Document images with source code

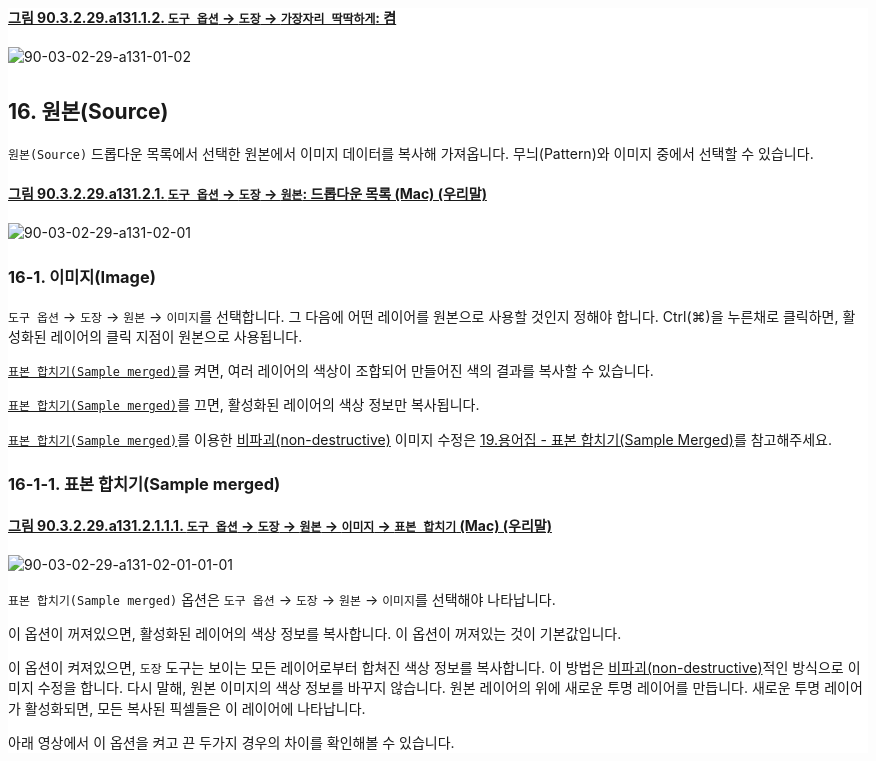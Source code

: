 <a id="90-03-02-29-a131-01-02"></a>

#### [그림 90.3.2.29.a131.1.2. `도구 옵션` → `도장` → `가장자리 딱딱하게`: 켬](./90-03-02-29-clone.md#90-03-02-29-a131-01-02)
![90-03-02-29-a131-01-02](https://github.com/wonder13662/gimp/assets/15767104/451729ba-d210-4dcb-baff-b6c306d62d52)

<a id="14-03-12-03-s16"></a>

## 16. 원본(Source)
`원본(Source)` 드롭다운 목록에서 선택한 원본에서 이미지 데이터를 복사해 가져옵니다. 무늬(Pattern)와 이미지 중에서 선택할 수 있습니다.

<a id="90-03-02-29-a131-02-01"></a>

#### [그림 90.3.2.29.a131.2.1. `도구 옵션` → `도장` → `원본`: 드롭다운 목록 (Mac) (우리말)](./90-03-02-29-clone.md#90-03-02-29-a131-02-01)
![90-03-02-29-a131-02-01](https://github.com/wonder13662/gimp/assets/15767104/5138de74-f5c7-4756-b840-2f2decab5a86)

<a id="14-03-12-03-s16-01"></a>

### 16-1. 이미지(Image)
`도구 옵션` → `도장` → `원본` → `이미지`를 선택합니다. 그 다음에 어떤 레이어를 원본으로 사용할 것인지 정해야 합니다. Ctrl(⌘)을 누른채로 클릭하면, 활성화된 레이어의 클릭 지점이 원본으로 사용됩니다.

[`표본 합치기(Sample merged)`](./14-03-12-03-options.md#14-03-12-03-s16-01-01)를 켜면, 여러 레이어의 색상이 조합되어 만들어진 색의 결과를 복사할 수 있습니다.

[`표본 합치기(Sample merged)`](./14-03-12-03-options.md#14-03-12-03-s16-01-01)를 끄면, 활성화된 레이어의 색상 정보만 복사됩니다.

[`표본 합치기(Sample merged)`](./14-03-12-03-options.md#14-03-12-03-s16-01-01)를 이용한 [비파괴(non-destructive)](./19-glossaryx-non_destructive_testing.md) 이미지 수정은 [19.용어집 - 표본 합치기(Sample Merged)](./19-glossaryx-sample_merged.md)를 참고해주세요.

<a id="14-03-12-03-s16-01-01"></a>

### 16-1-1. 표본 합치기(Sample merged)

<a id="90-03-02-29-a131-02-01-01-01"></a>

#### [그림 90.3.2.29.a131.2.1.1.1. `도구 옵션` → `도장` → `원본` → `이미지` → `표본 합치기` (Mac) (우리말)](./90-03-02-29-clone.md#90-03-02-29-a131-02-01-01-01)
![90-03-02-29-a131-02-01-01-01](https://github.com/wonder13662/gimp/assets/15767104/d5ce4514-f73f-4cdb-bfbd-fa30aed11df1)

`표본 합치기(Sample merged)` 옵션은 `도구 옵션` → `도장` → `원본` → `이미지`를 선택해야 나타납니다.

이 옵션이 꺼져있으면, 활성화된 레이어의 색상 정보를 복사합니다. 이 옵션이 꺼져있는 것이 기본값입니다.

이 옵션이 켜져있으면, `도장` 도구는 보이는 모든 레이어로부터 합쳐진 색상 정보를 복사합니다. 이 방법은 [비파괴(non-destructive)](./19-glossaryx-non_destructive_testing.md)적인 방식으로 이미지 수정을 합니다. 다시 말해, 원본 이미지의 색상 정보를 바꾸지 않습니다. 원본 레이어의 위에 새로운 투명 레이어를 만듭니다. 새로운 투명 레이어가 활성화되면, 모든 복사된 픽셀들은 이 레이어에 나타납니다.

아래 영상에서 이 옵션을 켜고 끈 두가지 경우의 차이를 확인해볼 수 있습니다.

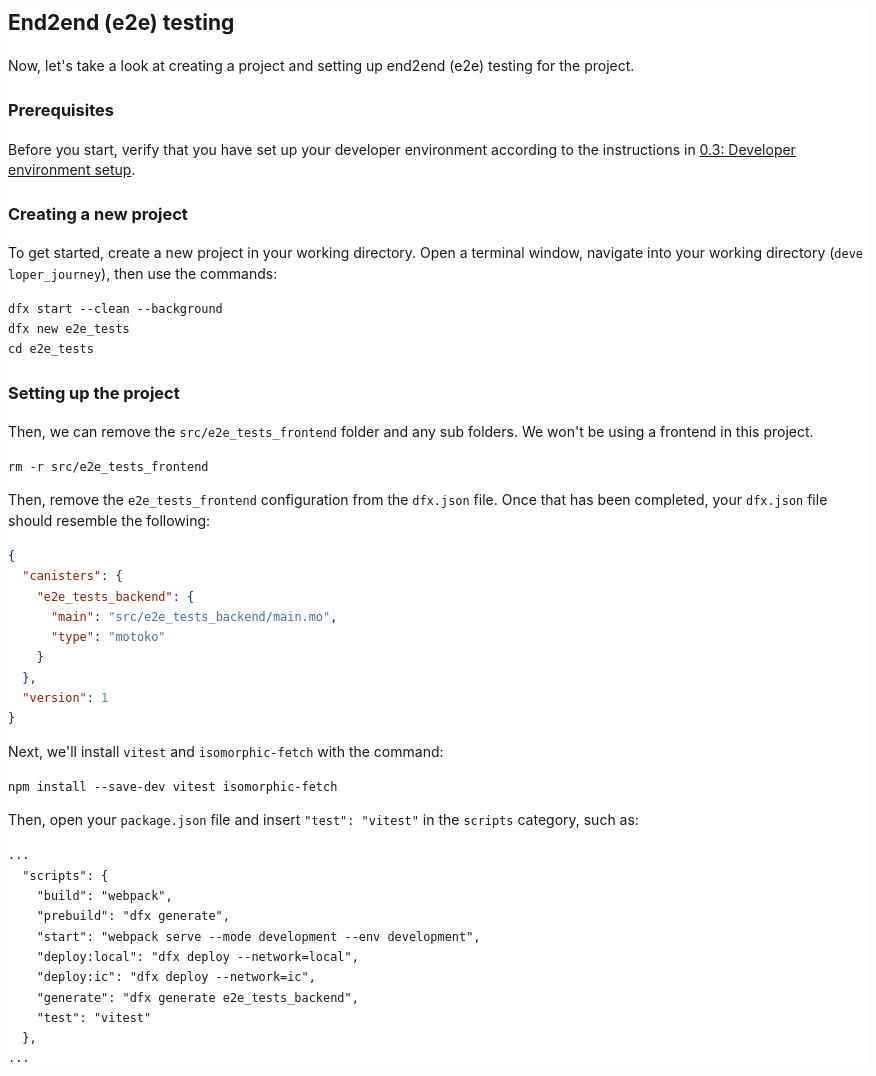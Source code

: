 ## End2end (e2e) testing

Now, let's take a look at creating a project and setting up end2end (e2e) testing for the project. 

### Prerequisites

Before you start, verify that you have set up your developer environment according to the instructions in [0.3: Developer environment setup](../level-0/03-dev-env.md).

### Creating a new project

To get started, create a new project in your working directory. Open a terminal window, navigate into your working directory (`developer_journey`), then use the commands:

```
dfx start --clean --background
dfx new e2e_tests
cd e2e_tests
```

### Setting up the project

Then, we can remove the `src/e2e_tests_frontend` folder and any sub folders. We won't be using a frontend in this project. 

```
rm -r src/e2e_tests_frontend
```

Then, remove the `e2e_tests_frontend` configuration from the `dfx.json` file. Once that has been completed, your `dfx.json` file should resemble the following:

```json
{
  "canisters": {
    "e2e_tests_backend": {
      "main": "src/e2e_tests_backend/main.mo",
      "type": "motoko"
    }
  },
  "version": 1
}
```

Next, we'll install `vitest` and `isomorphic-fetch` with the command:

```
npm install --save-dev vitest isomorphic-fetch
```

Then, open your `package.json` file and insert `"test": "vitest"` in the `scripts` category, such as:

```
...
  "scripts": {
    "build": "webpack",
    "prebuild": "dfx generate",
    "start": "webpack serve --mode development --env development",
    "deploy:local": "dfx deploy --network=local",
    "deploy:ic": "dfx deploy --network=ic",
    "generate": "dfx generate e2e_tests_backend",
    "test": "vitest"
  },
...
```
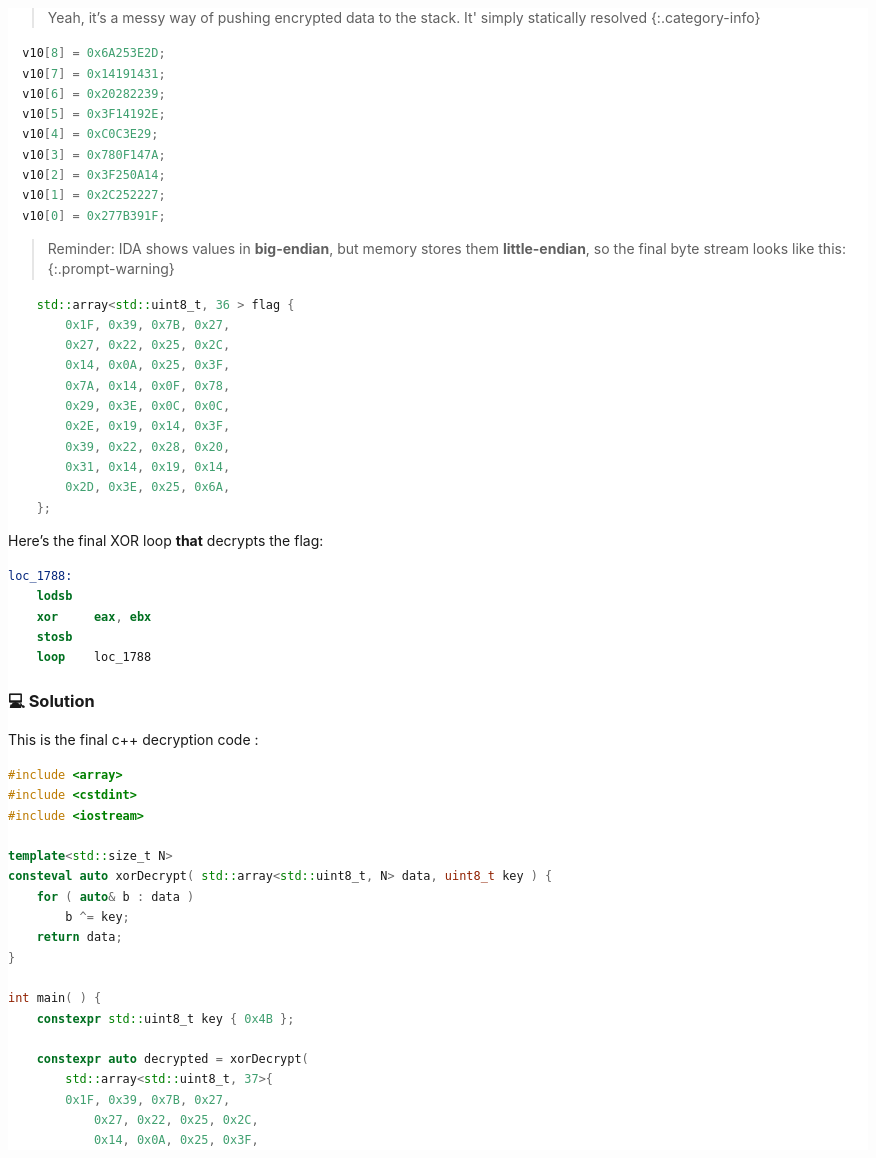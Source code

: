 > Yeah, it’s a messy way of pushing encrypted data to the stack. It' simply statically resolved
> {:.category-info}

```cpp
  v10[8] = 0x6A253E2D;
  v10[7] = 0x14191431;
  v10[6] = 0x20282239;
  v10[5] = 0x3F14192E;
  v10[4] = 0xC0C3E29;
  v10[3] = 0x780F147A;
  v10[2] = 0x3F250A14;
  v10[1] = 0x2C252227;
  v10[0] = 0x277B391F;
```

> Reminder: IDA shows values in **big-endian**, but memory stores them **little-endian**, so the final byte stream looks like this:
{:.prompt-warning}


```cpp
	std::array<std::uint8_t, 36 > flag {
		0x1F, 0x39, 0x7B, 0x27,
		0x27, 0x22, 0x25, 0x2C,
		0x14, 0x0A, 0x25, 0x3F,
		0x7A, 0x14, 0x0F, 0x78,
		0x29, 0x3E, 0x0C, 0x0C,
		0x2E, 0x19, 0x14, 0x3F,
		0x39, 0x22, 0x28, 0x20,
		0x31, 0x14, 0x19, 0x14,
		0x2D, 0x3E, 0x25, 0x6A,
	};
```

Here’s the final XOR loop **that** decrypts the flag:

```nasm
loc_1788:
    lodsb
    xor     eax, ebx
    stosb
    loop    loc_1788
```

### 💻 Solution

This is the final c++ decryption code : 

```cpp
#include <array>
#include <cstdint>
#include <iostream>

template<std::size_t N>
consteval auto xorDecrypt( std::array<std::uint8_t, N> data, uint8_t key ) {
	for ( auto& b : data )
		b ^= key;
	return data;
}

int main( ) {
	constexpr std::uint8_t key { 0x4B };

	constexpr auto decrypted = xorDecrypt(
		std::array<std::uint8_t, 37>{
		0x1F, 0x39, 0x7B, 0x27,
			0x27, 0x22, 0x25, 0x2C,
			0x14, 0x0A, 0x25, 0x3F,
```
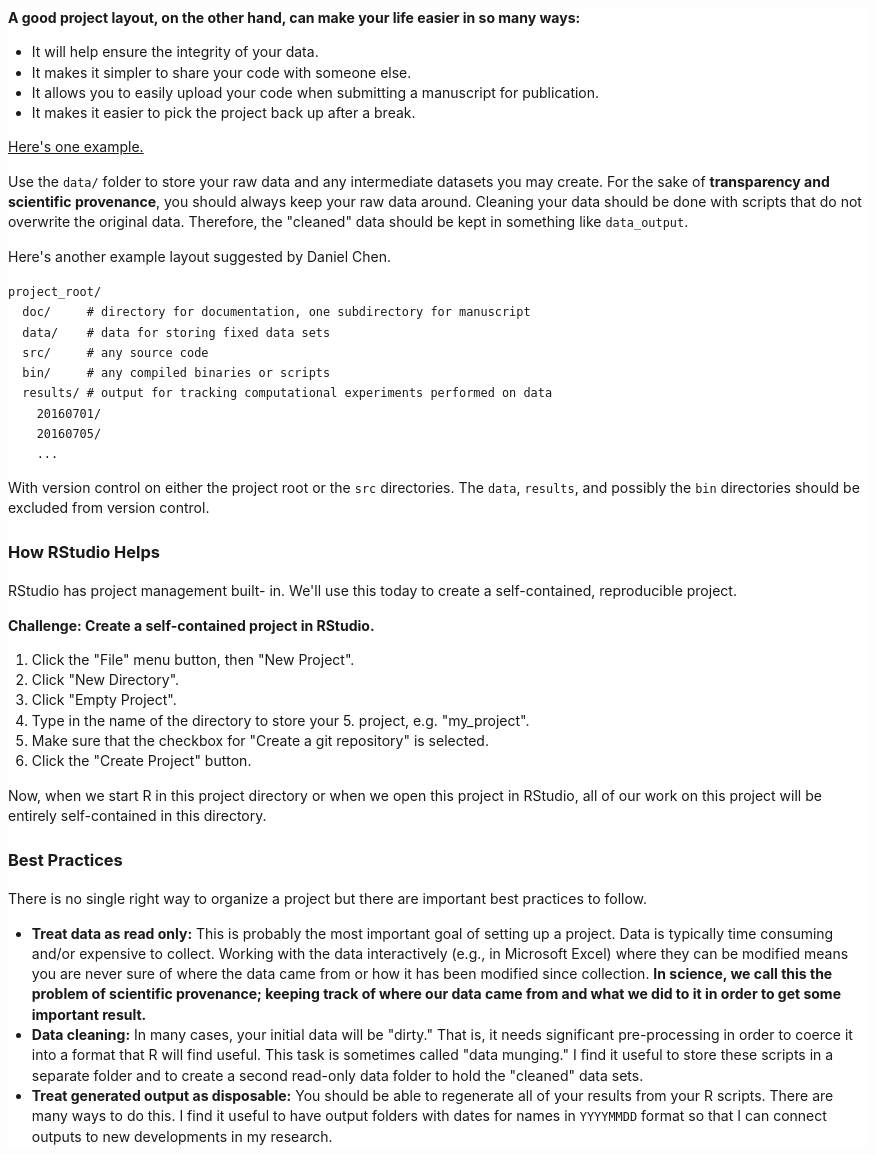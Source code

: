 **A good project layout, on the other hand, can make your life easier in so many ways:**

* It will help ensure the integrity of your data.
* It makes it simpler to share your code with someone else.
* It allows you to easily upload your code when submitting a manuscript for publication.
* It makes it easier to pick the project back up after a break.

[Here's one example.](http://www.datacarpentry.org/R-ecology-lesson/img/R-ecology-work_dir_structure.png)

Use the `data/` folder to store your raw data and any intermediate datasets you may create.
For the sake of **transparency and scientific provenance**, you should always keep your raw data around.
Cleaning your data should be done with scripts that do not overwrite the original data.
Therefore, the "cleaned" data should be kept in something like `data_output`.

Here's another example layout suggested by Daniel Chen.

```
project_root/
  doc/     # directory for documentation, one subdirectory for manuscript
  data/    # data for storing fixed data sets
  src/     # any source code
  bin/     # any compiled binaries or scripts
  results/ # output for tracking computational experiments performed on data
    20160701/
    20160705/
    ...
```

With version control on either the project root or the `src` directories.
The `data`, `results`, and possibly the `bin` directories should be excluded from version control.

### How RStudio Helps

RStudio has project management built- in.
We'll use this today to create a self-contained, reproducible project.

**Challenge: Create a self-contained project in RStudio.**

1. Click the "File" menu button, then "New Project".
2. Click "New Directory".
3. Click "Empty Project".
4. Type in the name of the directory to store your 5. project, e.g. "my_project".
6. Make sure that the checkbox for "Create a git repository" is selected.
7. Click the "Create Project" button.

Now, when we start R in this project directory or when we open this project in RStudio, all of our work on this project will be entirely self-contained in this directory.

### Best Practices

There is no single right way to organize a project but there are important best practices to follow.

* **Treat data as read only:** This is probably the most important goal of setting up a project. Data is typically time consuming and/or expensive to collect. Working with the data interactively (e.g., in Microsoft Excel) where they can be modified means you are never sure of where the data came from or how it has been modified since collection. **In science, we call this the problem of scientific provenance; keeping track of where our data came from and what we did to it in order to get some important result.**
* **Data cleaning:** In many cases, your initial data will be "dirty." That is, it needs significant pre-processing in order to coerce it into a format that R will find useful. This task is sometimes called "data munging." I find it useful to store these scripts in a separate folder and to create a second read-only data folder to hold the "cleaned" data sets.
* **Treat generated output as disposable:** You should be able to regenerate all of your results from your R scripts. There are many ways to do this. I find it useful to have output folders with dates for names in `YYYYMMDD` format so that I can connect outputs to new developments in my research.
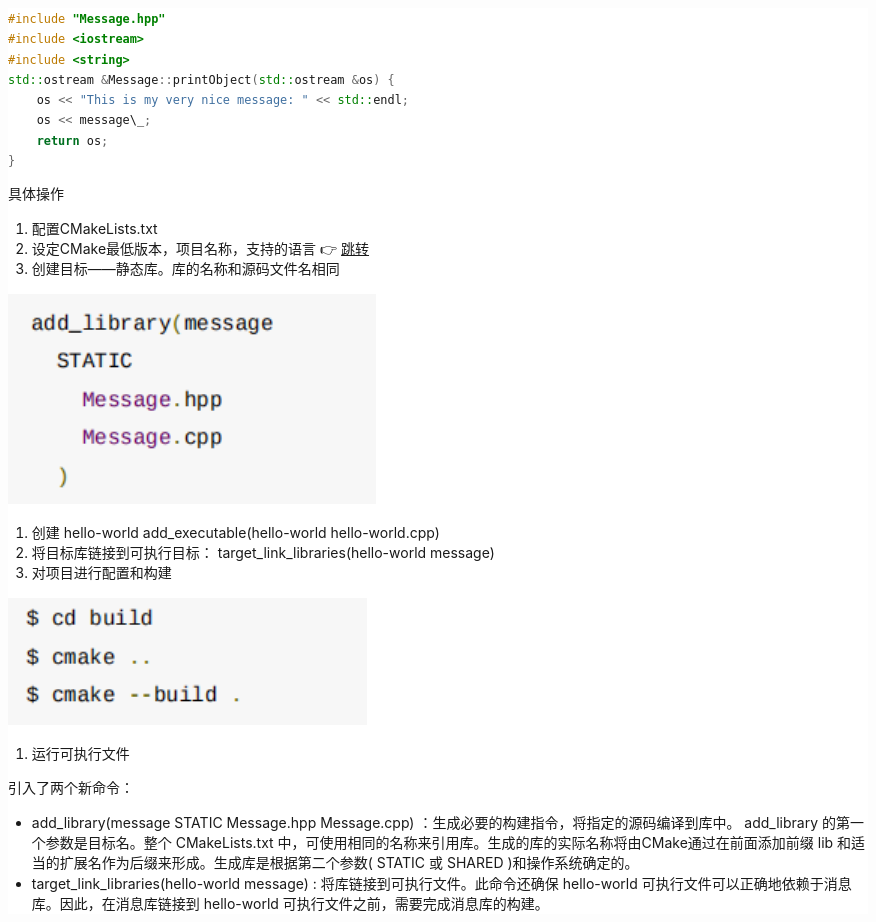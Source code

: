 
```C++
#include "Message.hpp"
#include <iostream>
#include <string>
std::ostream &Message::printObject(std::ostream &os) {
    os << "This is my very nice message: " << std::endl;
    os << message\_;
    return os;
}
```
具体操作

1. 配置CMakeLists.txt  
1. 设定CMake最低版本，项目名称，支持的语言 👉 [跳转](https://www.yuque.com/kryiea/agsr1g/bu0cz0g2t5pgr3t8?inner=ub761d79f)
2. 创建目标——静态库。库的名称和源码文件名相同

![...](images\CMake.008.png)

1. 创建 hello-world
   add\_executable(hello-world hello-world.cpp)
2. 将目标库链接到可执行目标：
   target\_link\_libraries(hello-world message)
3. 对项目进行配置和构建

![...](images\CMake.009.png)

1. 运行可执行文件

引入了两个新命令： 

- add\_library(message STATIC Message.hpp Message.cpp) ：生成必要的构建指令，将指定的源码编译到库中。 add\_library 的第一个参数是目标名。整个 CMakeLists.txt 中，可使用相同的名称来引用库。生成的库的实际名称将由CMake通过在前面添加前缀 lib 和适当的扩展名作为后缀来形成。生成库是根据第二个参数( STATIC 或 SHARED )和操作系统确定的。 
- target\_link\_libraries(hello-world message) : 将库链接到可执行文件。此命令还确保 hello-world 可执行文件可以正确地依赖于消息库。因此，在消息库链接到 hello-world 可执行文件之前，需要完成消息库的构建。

> _What needs to be done_: Your answer must be the exact lines from the start of the data through the line with "## End2end (e2e) testing", inclusive, and nothing else; pictures do not belong in it.

> _Reply_:
Source code

: <a id="90-03-02-29-a131-01-02"></a>

#### [그림 90.3.2.29.a131.1.2. `도구 옵션` → `도장` → `가장자리 딱딱하게`: 켬](./90-03-02-29-clone.md#90-03-02-29-a131-01-02)
![90-03-02-29-a131-01-02](https://github.com/wonder13662/gimp/assets/15767104/451729ba-d210-4dcb-baff-b6c306d62d52)

<a id="14-03-12-03-s16"></a>

## 16. 원본(Source)
`원본(Source)` 드롭다운 목록에서 선택한 원본에서 이미지 데이터를 복사해 가져옵니다. 무늬(Pattern)와 이미지 중에서 선택할 수 있습니다.

<a id="90-03-02-29-a131-02-01"></a>

#### [그림 90.3.2.29.a131.2.1. `도구 옵션` → `도장` → `원본`: 드롭다운 목록 (Mac) (우리말)](./90-03-02-29-clone.md#90-03-02-29-a131-02-01)
![90-03-02-29-a131-02-01](https://github.com/wonder13662/gimp/assets/15767104/5138de74-f5c7-4756-b840-2f2decab5a86)

<a id="14-03-12-03-s16-01"></a>

### 16-1. 이미지(Image)
`도구 옵션` → `도장` → `원본` → `이미지`를 선택합니다. 그 다음에 어떤 레이어를 원본으로 사용할 것인지 정해야 합니다. Ctrl(⌘)을 누른채로 클릭하면, 활성화된 레이어의 클릭 지점이 원본으로 사용됩니다.

[`표본 합치기(Sample merged)`](./14-03-12-03-options.md#14-03-12-03-s16-01-01)를 켜면, 여러 레이어의 색상이 조합되어 만들어진 색의 결과를 복사할 수 있습니다.

[`표본 합치기(Sample merged)`](./14-03-12-03-options.md#14-03-12-03-s16-01-01)를 끄면, 활성화된 레이어의 색상 정보만 복사됩니다.

[`표본 합치기(Sample merged)`](./14-03-12-03-options.md#14-03-12-03-s16-01-01)를 이용한 [비파괴(non-destructive)](./19-glossaryx-non_destructive_testing.md) 이미지 수정은 [19.용어집 - 표본 합치기(Sample Merged)](./19-glossaryx-sample_merged.md)를 참고해주세요.

<a id="14-03-12-03-s16-01-01"></a>

### 16-1-1. 표본 합치기(Sample merged)

<a id="90-03-02-29-a131-02-01-01-01"></a>

#### [그림 90.3.2.29.a131.2.1.1.1. `도구 옵션` → `도장` → `원본` → `이미지` → `표본 합치기` (Mac) (우리말)](./90-03-02-29-clone.md#90-03-02-29-a131-02-01-01-01)
![90-03-02-29-a131-02-01-01-01](https://github.com/wonder13662/gimp/assets/15767104/d5ce4514-f73f-4cdb-bfbd-fa30aed11df1)

`표본 합치기(Sample merged)` 옵션은 `도구 옵션` → `도장` → `원본` → `이미지`를 선택해야 나타납니다.

이 옵션이 꺼져있으면, 활성화된 레이어의 색상 정보를 복사합니다. 이 옵션이 꺼져있는 것이 기본값입니다.

이 옵션이 켜져있으면, `도장` 도구는 보이는 모든 레이어로부터 합쳐진 색상 정보를 복사합니다. 이 방법은 [비파괴(non-destructive)](./19-glossaryx-non_destructive_testing.md)적인 방식으로 이미지 수정을 합니다. 다시 말해, 원본 이미지의 색상 정보를 바꾸지 않습니다. 원본 레이어의 위에 새로운 투명 레이어를 만듭니다. 새로운 투명 레이어가 활성화되면, 모든 복사된 픽셀들은 이 레이어에 나타납니다.

아래 영상에서 이 옵션을 켜고 끈 두가지 경우의 차이를 확인해볼 수 있습니다.

Source code

: ## End2end (e2e) testing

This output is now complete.